Work request :: Word for word, restate the entries below from their first line through the line that contains "- 철저하게 이익집단이라는".

Exercise material ::
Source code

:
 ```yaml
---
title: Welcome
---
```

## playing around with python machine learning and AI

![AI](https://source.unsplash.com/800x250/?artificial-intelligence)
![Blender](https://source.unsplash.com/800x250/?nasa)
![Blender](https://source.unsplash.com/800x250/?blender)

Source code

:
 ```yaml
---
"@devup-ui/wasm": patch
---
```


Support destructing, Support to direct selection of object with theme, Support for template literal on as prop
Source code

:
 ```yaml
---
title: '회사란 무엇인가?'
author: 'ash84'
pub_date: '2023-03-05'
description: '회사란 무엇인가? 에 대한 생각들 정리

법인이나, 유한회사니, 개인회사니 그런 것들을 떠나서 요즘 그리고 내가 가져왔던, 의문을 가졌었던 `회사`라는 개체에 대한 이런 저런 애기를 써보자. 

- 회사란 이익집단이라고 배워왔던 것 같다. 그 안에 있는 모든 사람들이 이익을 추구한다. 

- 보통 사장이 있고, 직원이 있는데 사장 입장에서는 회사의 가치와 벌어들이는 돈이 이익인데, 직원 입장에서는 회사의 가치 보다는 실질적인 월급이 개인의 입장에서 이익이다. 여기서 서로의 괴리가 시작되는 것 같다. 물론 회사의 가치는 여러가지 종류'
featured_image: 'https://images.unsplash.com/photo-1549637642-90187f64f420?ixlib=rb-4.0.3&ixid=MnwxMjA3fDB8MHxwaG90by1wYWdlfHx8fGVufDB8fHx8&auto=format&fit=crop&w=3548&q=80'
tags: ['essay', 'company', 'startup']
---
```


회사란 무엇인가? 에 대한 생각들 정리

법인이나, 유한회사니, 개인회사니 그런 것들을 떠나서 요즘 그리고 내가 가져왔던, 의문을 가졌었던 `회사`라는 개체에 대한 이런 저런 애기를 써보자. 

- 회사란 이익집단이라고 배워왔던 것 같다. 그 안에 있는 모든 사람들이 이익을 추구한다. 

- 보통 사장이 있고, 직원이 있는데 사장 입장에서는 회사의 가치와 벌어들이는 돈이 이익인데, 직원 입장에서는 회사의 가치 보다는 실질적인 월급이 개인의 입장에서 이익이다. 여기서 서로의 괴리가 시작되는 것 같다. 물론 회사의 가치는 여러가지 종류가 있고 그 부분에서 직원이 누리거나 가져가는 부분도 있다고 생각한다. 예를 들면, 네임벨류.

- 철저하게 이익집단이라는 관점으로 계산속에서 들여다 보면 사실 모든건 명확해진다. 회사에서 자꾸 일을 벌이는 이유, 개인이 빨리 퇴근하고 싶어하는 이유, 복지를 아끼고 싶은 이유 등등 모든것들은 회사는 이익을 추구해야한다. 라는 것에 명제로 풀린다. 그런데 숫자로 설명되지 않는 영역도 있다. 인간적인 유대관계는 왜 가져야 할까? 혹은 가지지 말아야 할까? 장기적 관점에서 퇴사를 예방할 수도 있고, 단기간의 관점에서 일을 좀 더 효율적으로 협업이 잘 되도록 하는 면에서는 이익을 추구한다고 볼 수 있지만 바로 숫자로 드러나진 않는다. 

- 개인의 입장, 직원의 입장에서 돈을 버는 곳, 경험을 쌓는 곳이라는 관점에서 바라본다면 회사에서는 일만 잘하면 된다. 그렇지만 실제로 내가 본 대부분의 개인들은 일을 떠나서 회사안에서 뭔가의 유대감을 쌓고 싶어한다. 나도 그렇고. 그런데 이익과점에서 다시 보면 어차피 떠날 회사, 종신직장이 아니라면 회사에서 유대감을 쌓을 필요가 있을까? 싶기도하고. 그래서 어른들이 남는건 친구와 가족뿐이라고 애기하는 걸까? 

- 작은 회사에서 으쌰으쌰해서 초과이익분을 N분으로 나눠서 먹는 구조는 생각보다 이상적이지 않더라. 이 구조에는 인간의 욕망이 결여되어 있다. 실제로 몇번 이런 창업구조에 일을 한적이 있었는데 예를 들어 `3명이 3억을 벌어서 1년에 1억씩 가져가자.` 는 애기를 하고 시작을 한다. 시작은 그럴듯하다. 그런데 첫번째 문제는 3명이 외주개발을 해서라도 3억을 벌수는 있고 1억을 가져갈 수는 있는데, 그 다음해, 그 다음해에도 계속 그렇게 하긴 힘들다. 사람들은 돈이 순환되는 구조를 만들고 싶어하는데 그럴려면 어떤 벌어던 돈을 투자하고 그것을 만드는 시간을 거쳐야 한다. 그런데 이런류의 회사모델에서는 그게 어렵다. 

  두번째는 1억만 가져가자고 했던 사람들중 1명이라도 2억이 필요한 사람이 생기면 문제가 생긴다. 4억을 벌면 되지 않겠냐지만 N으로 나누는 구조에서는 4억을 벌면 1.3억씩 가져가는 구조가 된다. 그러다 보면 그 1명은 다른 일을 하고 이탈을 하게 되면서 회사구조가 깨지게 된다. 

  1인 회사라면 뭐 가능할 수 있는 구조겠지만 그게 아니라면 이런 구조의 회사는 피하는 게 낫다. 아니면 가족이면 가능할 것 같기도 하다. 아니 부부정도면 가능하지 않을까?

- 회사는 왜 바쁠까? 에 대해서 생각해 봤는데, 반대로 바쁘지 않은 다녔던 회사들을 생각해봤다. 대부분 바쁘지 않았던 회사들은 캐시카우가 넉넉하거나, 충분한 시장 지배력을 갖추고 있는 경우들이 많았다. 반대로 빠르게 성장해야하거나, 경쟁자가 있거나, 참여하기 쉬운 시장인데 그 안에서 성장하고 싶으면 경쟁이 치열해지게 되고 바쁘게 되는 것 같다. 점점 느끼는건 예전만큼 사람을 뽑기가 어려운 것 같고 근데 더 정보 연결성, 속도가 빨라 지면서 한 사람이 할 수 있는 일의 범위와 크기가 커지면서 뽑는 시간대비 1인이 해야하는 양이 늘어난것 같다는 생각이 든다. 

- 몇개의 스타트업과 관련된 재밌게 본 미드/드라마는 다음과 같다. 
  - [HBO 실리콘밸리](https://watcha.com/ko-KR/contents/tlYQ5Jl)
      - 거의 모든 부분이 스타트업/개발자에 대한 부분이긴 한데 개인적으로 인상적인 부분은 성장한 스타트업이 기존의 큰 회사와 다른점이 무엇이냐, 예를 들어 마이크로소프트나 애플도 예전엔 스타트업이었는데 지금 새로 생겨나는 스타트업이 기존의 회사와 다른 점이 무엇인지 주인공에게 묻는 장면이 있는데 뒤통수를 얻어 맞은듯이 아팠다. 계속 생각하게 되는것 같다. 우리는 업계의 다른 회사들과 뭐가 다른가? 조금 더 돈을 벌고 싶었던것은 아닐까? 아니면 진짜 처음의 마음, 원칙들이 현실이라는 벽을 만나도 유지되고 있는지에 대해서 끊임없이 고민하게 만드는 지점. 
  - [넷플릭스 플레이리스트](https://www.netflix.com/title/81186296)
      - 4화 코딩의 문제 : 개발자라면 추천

Final answer ::
Source code

:
 ```yaml
---
title: Welcome
---
```

## playing around with python machine learning and AI

![AI](https://source.unsplash.com/800x250/?artificial-intelligence)
![Blender](https://source.unsplash.com/800x250/?nasa)
![Blender](https://source.unsplash.com/800x250/?blender)

Source code

:
 ```yaml
---
"@devup-ui/wasm": patch
---
```


Support destructing, Support to direct selection of object with theme, Support for template literal on as prop
Source code

:
 ```yaml
---
title: '회사란 무엇인가?'
author: 'ash84'
pub_date: '2023-03-05'
description: '회사란 무엇인가? 에 대한 생각들 정리

법인이나, 유한회사니, 개인회사니 그런 것들을 떠나서 요즘 그리고 내가 가져왔던, 의문을 가졌었던 `회사`라는 개체에 대한 이런 저런 애기를 써보자. 

- 회사란 이익집단이라고 배워왔던 것 같다. 그 안에 있는 모든 사람들이 이익을 추구한다. 

- 보통 사장이 있고, 직원이 있는데 사장 입장에서는 회사의 가치와 벌어들이는 돈이 이익인데, 직원 입장에서는 회사의 가치 보다는 실질적인 월급이 개인의 입장에서 이익이다. 여기서 서로의 괴리가 시작되는 것 같다. 물론 회사의 가치는 여러가지 종류'
featured_image: 'https://images.unsplash.com/photo-1549637642-90187f64f420?ixlib=rb-4.0.3&ixid=MnwxMjA3fDB8MHxwaG90by1wYWdlfHx8fGVufDB8fHx8&auto=format&fit=crop&w=3548&q=80'
tags: ['essay', 'company', 'startup']
---
```


회사란 무엇인가? 에 대한 생각들 정리

법인이나, 유한회사니, 개인회사니 그런 것들을 떠나서 요즘 그리고 내가 가져왔던, 의문을 가졌었던 `회사`라는 개체에 대한 이런 저런 애기를 써보자. 

- 회사란 이익집단이라고 배워왔던 것 같다. 그 안에 있는 모든 사람들이 이익을 추구한다. 

- 보통 사장이 있고, 직원이 있는데 사장 입장에서는 회사의 가치와 벌어들이는 돈이 이익인데, 직원 입장에서는 회사의 가치 보다는 실질적인 월급이 개인의 입장에서 이익이다. 여기서 서로의 괴리가 시작되는 것 같다. 물론 회사의 가치는 여러가지 종류가 있고 그 부분에서 직원이 누리거나 가져가는 부분도 있다고 생각한다. 예를 들면, 네임벨류.

- 철저하게 이익집단이라는 관점으로 계산속에서 들여다 보면 사실 모든건 명확해진다. 회사에서 자꾸 일을 벌이는 이유, 개인이 빨리 퇴근하고 싶어하는 이유, 복지를 아끼고 싶은 이유 등등 모든것들은 회사는 이익을 추구해야한다. 라는 것에 명제로 풀린다. 그런데 숫자로 설명되지 않는 영역도 있다. 인간적인 유대관계는 왜 가져야 할까? 혹은 가지지 말아야 할까? 장기적 관점에서 퇴사를 예방할 수도 있고, 단기간의 관점에서 일을 좀 더 효율적으로 협업이 잘 되도록 하는 면에서는 이익을 추구한다고 볼 수 있지만 바로 숫자로 드러나진 않는다. 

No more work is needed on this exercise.